This study was designed to evaluate the point mutations in the murine c-Ha-ras gene of skin
papillomas induced by initiation with dibenz[a,j]
anthracene (DB[a,j]A), its bay-region anti-diol
epoxide ((+/-)anti-DB[a,j]A-DE), and a 7,14-dimethyl analogue (7,14-diMeDB[a,j]A). Recent studies (Nair RV, et al., Chem Res Toxicol 4:115-122, 1991) in our laboratory have revealed both
deoxyguanosine (dGuo) and
deoxyadenosine (dAdo) adducts formed from the anti- and syn-diol
epoxides of DB[a,j]A in cultured mouse epidermal cells after exposure to this
hydrocarbon.
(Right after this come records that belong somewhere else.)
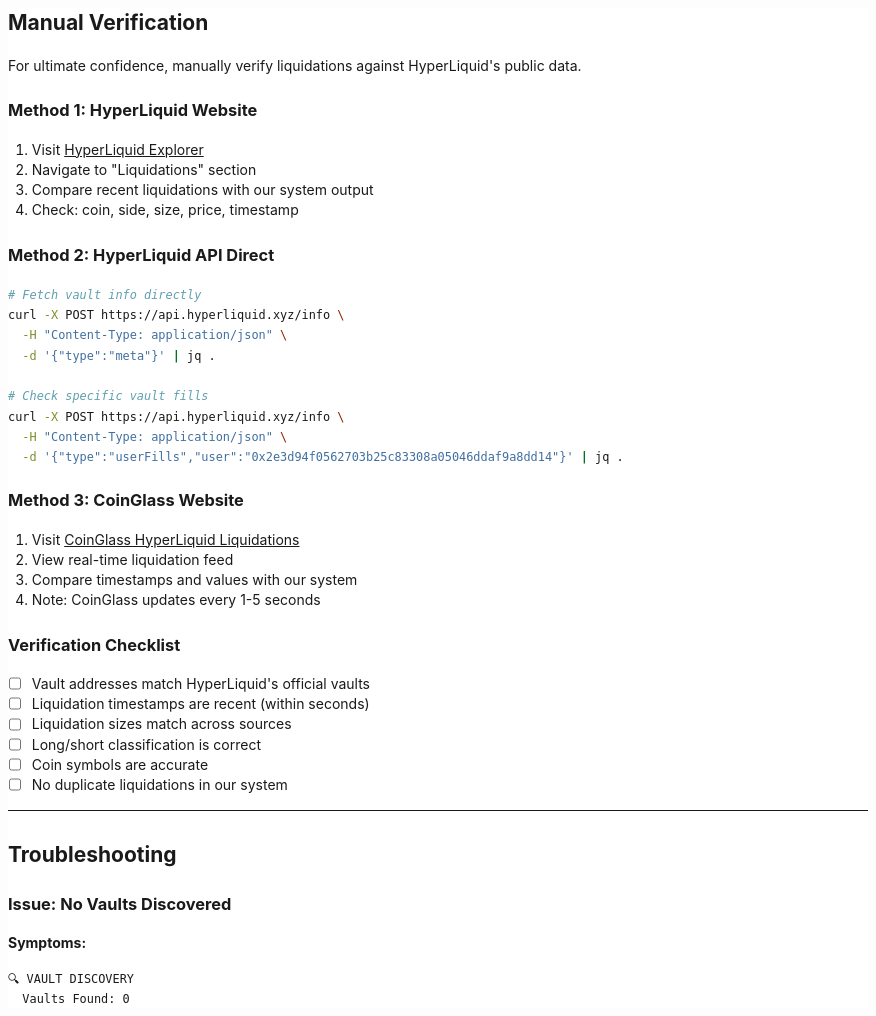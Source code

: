 
## Manual Verification

For ultimate confidence, manually verify liquidations against HyperLiquid's public data.

### Method 1: HyperLiquid Website

1. Visit [HyperLiquid Explorer](https://app.hyperliquid.xyz/)
2. Navigate to "Liquidations" section
3. Compare recent liquidations with our system output
4. Check: coin, side, size, price, timestamp

### Method 2: HyperLiquid API Direct

```bash
# Fetch vault info directly
curl -X POST https://api.hyperliquid.xyz/info \
  -H "Content-Type: application/json" \
  -d '{"type":"meta"}' | jq .

# Check specific vault fills
curl -X POST https://api.hyperliquid.xyz/info \
  -H "Content-Type: application/json" \
  -d '{"type":"userFills","user":"0x2e3d94f0562703b25c83308a05046ddaf9a8dd14"}' | jq .
```

### Method 3: CoinGlass Website

1. Visit [CoinGlass HyperLiquid Liquidations](https://www.coinglass.com/hyperliquid-liquidation-map)
2. View real-time liquidation feed
3. Compare timestamps and values with our system
4. Note: CoinGlass updates every 1-5 seconds

### Verification Checklist

- [ ] Vault addresses match HyperLiquid's official vaults
- [ ] Liquidation timestamps are recent (within seconds)
- [ ] Liquidation sizes match across sources
- [ ] Long/short classification is correct
- [ ] Coin symbols are accurate
- [ ] No duplicate liquidations in our system

---

## Troubleshooting

### Issue: No Vaults Discovered

**Symptoms:**
```
🔍 VAULT DISCOVERY
  Vaults Found: 0
```

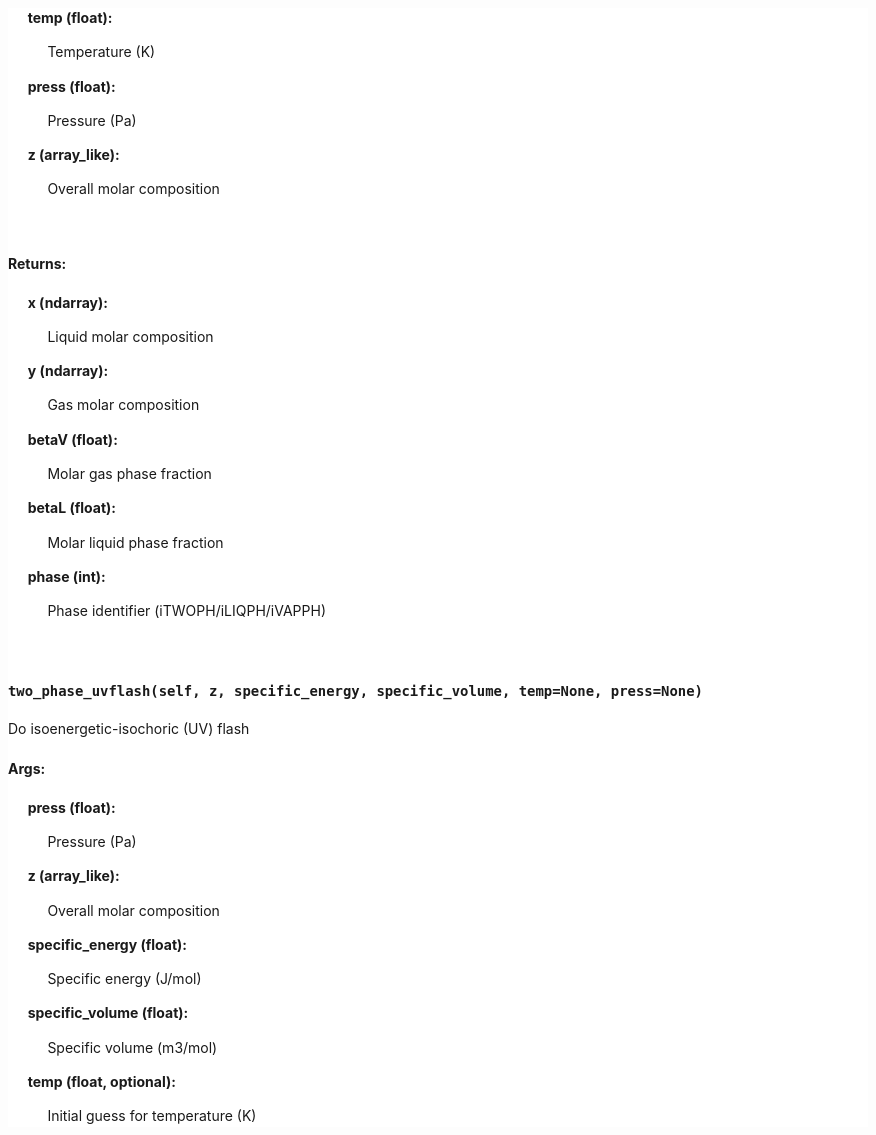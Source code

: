 &nbsp;&nbsp;&nbsp;&nbsp; **temp (float):** 

&nbsp;&nbsp;&nbsp;&nbsp; &nbsp;&nbsp;&nbsp;&nbsp;  Temperature (K)

&nbsp;&nbsp;&nbsp;&nbsp; **press (float):** 

&nbsp;&nbsp;&nbsp;&nbsp; &nbsp;&nbsp;&nbsp;&nbsp;  Pressure (Pa)

&nbsp;&nbsp;&nbsp;&nbsp; **z (array_like):** 

&nbsp;&nbsp;&nbsp;&nbsp; &nbsp;&nbsp;&nbsp;&nbsp;  Overall molar composition

&nbsp;&nbsp;&nbsp;&nbsp; &nbsp;&nbsp;&nbsp;&nbsp; 

#### Returns:

&nbsp;&nbsp;&nbsp;&nbsp; **x (ndarray):** 

&nbsp;&nbsp;&nbsp;&nbsp; &nbsp;&nbsp;&nbsp;&nbsp;  Liquid molar composition

&nbsp;&nbsp;&nbsp;&nbsp; **y (ndarray):** 

&nbsp;&nbsp;&nbsp;&nbsp; &nbsp;&nbsp;&nbsp;&nbsp;  Gas molar composition

&nbsp;&nbsp;&nbsp;&nbsp; **betaV (float):** 

&nbsp;&nbsp;&nbsp;&nbsp; &nbsp;&nbsp;&nbsp;&nbsp;  Molar gas phase fraction

&nbsp;&nbsp;&nbsp;&nbsp; **betaL (float):** 

&nbsp;&nbsp;&nbsp;&nbsp; &nbsp;&nbsp;&nbsp;&nbsp;  Molar liquid phase fraction

&nbsp;&nbsp;&nbsp;&nbsp; **phase (int):** 

&nbsp;&nbsp;&nbsp;&nbsp; &nbsp;&nbsp;&nbsp;&nbsp;  Phase identifier (iTWOPH/iLIQPH/iVAPPH)

&nbsp;&nbsp;&nbsp;&nbsp; &nbsp;&nbsp;&nbsp;&nbsp; 

### `two_phase_uvflash(self, z, specific_energy, specific_volume, temp=None, press=None)`
Do isoenergetic-isochoric (UV) flash

#### Args:

&nbsp;&nbsp;&nbsp;&nbsp; **press (float):** 

&nbsp;&nbsp;&nbsp;&nbsp; &nbsp;&nbsp;&nbsp;&nbsp;  Pressure (Pa)

&nbsp;&nbsp;&nbsp;&nbsp; **z (array_like):** 

&nbsp;&nbsp;&nbsp;&nbsp; &nbsp;&nbsp;&nbsp;&nbsp;  Overall molar composition

&nbsp;&nbsp;&nbsp;&nbsp; **specific_energy (float):** 

&nbsp;&nbsp;&nbsp;&nbsp; &nbsp;&nbsp;&nbsp;&nbsp;  Specific energy (J/mol)

&nbsp;&nbsp;&nbsp;&nbsp; **specific_volume (float):** 

&nbsp;&nbsp;&nbsp;&nbsp; &nbsp;&nbsp;&nbsp;&nbsp;  Specific volume (m3/mol)

&nbsp;&nbsp;&nbsp;&nbsp; **temp (float, optional):** 

&nbsp;&nbsp;&nbsp;&nbsp; &nbsp;&nbsp;&nbsp;&nbsp;  Initial guess for temperature (K)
Using PCR amplification and direct sequencing, we found specific A182----T transversion mutations (eight of 10
tumors) in
codon 61 of c-Ha-ras in
papillomas induced by initiation with DB[a,j]A. Analysis of
papillomas generated by initiation with the more biologically potent analogue 7,14-diMeDB[a,j]A revealed that five of five
tumors exhibited A182----T transversions in
codon 61. The nature of the changes in the two DB[a,j]A
tumors not showing
codon 61 mutations in Ha-ras is currently not known since these
tumor DNAs also did not possess c-Ha-ras mutations at
codons 12, 13, or 59. Interestingly,
papillomas produced by initiation with (+/-)anti-DB[a,j]A-DE also possessed A182----T transversion mutations in
codon 61 of c-Ha-ras (five of five
tumors). These data suggest that dAdo adducts derived from both parent
hydrocarbons may play an important role in their
tumor-initiating activity and possibly implicate a specific diol
epoxide-dAdo adduct in this process.